Lonestar Memories: Colombina on Perfumesmellingthings. (...)Lonestar Memories makes me want to escape the mundane confines of my everyday world(...)


Lonestar Memories: Katie on Scentzilla. (...) Lonestar Memories smells of the examined life. Inside there is joy, and there is tiny heartbreak, e xisting only in reverie. The scent unravels into the consideration of past experiences, and pinings for future joys and heartbreaks(...)


Lonestar Memories: Marlen Harrison's review on PerfumeCritic.com (...) If you're a lover of leather or richer wood fragrances, this is gonna be a holy grail scent and in that case, better get two bottles.(...)


Lonestar Memories: Cait Shortell's review on Legerdenez. (...) Do you appreciate scent because you identify with the scent and its image? Does a scent have the ability to create a memory outside one’s own experience?(...)

Wednesday, September 14, 2005

Glaciers and mountain rain

Today I missed the tramway which is supposed to bring me to the train station. It was 2 minutes too early; hence I had to take the bike which is fine, too. Fresh air and lots of ideas.

One: Luca Turin’s post in his blog on silver rain and the marketing message of La Prairie which is just hilarious. Prairie marketing went off scale, right through the roof, amazing that nobody stopped them talking about ice crystals, glaciers and all that disturbance in the atmosphere.

Two: One question remains, the Swiss perfume. There was a while ago a scent in the Zurich handicrafts shop “Heimatwerk” which was supposed to be Swiss. I smelled it just briefly: Jasmin with lots of Benzylacetate, sweet and disturbingly unbalanced, definitively not Swiss.
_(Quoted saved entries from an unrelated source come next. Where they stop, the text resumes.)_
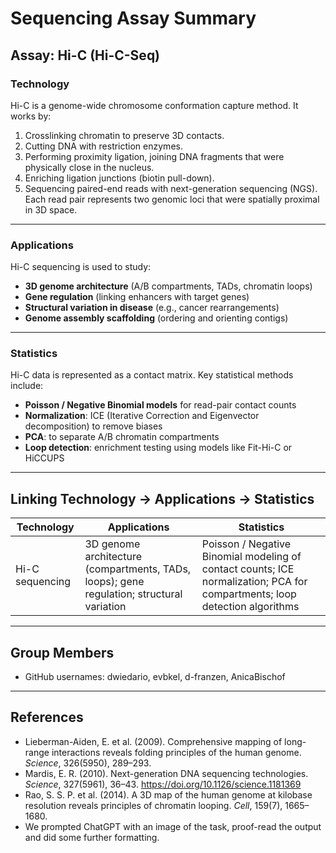 # Sequencing Assay Summary
## Assay: Hi-C (Hi-C-Seq)
### Technology
Hi-C is a genome-wide chromosome conformation capture method.
It works by:
1. Crosslinking chromatin to preserve 3D contacts.
2. Cutting DNA with restriction enzymes.
3. Performing proximity ligation, joining DNA fragments that were physically close in the nucleus.
4. Enriching ligation junctions (biotin pull-down).
5. Sequencing paired-end reads with next-generation sequencing (NGS).
Each read pair represents two genomic loci that were spatially proximal in 3D space.
---
### Applications
Hi-C sequencing is used to study:
- **3D genome architecture** (A/B compartments, TADs, chromatin loops)
- **Gene regulation** (linking enhancers with target genes)
- **Structural variation in disease** (e.g., cancer rearrangements)
- **Genome assembly scaffolding** (ordering and orienting contigs)
---
### Statistics
Hi-C data is represented as a contact matrix. Key statistical methods include:
- **Poisson / Negative Binomial models** for read-pair contact counts
- **Normalization**: ICE (Iterative Correction and Eigenvector decomposition) to remove biases
- **PCA**: to separate A/B chromatin compartments
- **Loop detection**: enrichment testing using models like Fit-Hi-C or HiCCUPS
---
## Linking Technology → Applications → Statistics
| Technology      | Applications                              | Statistics                                      |
|-----------------|-------------------------------------------|------------------------------------------------|
| Hi-C sequencing | 3D genome architecture (compartments, TADs, loops); gene regulation; structural variation | Poisson / Negative Binomial modeling of contact counts; ICE normalization; PCA for compartments; loop detection algorithms |
---
## Group Members
- GitHub usernames: dwiedario, evbkel, d-franzen, AnicaBischof
---
## References
- Lieberman-Aiden, E. et al. (2009). Comprehensive mapping of long-range interactions reveals folding principles of the human genome. *Science*, 326(5950), 289–293.
- Mardis, E. R. (2010). Next-generation DNA sequencing technologies. *Science*, 327(5961), 36–43. https://doi.org/10.1126/science.1181369
- Rao, S. S. P. et al. (2014). A 3D map of the human genome at kilobase resolution reveals principles of chromatin looping. *Cell*, 159(7), 1665–1680.
- We prompted ChatGPT with an image of the task, proof-read the output and did some further formatting.
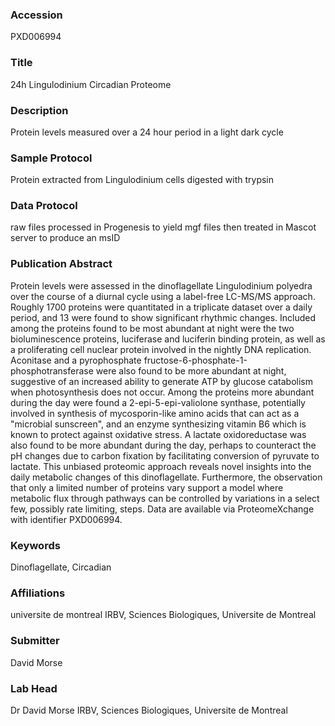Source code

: ### Accession
PXD006994

### Title
24h Lingulodinium Circadian Proteome

### Description
Protein levels measured over a 24 hour period in a light dark cycle

### Sample Protocol
Protein extracted from Lingulodinium cells digested with trypsin

### Data Protocol
raw files processed in Progenesis to yield mgf files then treated in Mascot server to produce an msID

### Publication Abstract
Protein levels were assessed in the dinoflagellate Lingulodinium polyedra over the course of a diurnal cycle using a label-free LC-MS/MS approach. Roughly 1700 proteins were quantitated in a triplicate dataset over a daily period, and 13 were found to show significant rhythmic changes. Included among the proteins found to be most abundant at night were the two bioluminescence proteins, luciferase and luciferin binding protein, as well as a proliferating cell nuclear protein involved in the nightly DNA replication. Aconitase and a pyrophosphate fructose-6-phosphate-1-phosphotransferase were also found to be more abundant at night, suggestive of an increased ability to generate ATP by glucose catabolism when photosynthesis does not occur. Among the proteins more abundant during the day were found a 2-epi-5-epi-valiolone synthase, potentially involved in synthesis of mycosporin-like amino acids that can act as a "microbial sunscreen", and an enzyme synthesizing vitamin B6 which is known to protect against oxidative stress. A lactate oxidoreductase was also found to be more abundant during the day, perhaps to counteract the pH changes due to carbon fixation by facilitating conversion of pyruvate to lactate. This unbiased proteomic approach reveals novel insights into the daily metabolic changes of this dinoflagellate. Furthermore, the observation that only a limited number of proteins vary support a model where metabolic flux through pathways can be controlled by variations in a select few, possibly rate limiting, steps. Data are available via ProteomeXchange with identifier PXD006994.

### Keywords
Dinoflagellate, Circadian

### Affiliations
universite de montreal
IRBV, Sciences Biologiques, Universite de Montreal

### Submitter
David Morse

### Lab Head
Dr David Morse
IRBV, Sciences Biologiques, Universite de Montreal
For me, a perfume of Switzerland must be clean, light, airy, with lots of spruce in it, green with a solid base, probably a Fougère, with fresh Lavender, some earthy (Chocolate maybe!) undertones with a touch of Mediterranean flair (for the southern part of Switzerland, our Swiss scent should be politically correct…).

Three: I should do some marketing stuff in the coming days. I want to make a business card which is more than an average business card. I’ve seen it before: Take 1 page A4, 250 gr/m2 paper, print your name and stuff on it (like the address of the blog, background information about my business, a nice picture, logo, etc. …) cut strips, about 4 x 25 cm and then fold them once in the middle, then again once on each side. You end up with a business card format. There, where I have seen it, it looks very cool.

Four: Coming back to Silver rain…. After the big rain we had in Switzerland, three weeks ago in the mountains, with villages being evacuated, mud slides, the old downtown of Bern flooded, I think they should definitively reconsider. No silver rain in Switzerland.

(picture: Alpine Gentian, as seen last autumn)

3 Comments:

Blogger katiedid said...

May I ask what sort of flower that is you've pictured? I don't recognize it, and am curious what it is!

6:40 PM  
Blogger andy said...

Hi there
It is a picture of a gentian flower, which I have taken in the alps, (close to a village called Jaun) where it grows massively.
There are many Gentian types, a similar picture and lots of other pictures of Gentian species you find here: http://www.rci.rutgers.edu/~struwe/gentnet/
It does not really smell, but the colour is wonderful. It is so intense blue! The roots, by the way, may be used for therapeutic purposes.

11:22 PM  
Blogger katiedid said...

Ah, thank you! I have never seen such a blue flower like this in the U.S. like this. So exotic to me, really, and thank you for the link!